Article Text
Abstract
Aims Objective of this study was to evaluate the feasibility of the non-invasive dye dilution method to quantify shunt size related to atrial septal defects (ASD).
The diagnostic accuracy of shunt size determination in ASD’s has been suboptimal with common non-invasive methods. We have previously developed a cost-effective and time-effective non-invasive dye dilution method. In this method, the indocyanine green solution is injected into the antecubital vein and the appearance of the dye is detected with an earpiece densitometer.
Methods and results We studied 192 patients with an ASD. Mean pulmonary blood flow/systemic blood flow (Qp/Qs) was measured with dye dilution technique and compared with following methods: Fick’s invasive oximetry (n=49), transoesophageal echocardiography (TEE) measuring ASD size (n=143) and cardiac MR (CMR) (n=9).

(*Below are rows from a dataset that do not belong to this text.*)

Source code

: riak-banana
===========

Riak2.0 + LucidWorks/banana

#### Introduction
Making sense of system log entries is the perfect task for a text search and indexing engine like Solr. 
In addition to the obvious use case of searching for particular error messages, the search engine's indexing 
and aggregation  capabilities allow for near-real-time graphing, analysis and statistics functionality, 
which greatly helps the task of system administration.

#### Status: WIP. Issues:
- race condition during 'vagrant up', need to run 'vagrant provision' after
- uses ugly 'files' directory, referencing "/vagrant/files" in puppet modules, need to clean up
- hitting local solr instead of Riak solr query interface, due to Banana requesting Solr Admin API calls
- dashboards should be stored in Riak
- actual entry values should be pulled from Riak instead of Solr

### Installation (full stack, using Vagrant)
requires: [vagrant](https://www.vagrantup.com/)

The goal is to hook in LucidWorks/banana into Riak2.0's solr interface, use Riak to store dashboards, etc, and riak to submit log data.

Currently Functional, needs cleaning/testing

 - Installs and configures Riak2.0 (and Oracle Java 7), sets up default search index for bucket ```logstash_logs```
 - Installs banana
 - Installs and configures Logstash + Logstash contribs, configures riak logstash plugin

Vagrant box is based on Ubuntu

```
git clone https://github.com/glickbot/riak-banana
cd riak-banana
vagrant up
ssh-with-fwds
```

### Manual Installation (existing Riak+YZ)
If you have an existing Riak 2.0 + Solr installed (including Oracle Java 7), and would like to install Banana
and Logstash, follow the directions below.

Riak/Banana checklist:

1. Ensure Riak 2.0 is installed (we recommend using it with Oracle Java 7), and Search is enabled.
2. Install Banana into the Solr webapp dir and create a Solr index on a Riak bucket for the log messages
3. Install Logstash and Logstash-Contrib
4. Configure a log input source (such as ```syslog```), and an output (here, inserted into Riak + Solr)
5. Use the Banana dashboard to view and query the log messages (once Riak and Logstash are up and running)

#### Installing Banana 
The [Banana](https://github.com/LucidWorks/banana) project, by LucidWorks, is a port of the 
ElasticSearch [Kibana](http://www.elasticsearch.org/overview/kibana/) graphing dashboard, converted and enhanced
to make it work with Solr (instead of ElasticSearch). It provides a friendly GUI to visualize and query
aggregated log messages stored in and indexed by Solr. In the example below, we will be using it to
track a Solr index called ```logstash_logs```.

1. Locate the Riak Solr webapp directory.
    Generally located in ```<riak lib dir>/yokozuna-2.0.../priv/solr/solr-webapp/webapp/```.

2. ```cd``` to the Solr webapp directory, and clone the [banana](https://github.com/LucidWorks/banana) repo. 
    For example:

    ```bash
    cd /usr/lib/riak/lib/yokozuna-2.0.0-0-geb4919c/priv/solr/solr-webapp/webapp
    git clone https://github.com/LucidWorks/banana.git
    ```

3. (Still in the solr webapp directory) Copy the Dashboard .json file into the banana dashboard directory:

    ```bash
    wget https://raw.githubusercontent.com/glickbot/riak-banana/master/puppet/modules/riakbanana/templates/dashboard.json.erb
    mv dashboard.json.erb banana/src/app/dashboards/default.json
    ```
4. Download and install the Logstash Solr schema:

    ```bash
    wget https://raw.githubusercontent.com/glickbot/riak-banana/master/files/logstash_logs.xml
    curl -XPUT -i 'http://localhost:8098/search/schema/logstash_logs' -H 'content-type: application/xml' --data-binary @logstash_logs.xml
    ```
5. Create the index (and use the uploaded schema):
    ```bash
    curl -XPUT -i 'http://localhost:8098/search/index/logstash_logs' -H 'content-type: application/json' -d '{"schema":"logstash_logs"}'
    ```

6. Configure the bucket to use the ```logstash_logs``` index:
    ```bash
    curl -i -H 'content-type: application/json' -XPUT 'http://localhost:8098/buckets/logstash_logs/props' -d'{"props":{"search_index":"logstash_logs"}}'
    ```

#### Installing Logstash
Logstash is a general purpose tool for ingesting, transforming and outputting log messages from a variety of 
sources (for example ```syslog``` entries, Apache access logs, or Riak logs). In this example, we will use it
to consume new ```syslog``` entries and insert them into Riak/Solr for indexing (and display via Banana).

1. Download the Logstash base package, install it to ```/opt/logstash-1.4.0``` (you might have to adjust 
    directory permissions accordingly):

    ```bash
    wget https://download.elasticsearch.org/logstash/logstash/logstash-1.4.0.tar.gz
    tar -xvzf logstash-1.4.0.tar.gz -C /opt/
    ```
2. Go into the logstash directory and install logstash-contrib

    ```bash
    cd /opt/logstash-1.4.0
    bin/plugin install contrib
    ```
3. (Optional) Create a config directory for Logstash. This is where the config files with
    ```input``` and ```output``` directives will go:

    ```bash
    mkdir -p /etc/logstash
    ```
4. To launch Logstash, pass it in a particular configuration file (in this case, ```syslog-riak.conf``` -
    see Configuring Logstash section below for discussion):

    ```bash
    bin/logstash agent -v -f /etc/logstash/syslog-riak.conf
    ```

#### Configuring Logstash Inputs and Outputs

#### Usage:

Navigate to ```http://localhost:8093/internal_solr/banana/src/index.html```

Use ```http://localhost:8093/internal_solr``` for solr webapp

For the first 49 patients, Qp/Qs was 2.05±0.70 with the Fick’s invasive oximetry and 2.12±0.68 with dye dilution method with an excellent correlation between the two methods (R=0.902, p<0.001). In the second study sample, the ASD size by TEE was 15±6 mm on average, and the mean Qp/Qs 2.16±0.65 measured with dye dilution method with a good correlation between the methods (R=0.674, p<0.001). Qp/Qs measured with CMR was 1.87±0.40 resulting in a good correlation with the dye dilution method (R=0.696, p=0.037).
Conclusion The dye dilution method with earpiece densitometer recording is a clinically feasible and reliable method to assess shunt size in ASDs.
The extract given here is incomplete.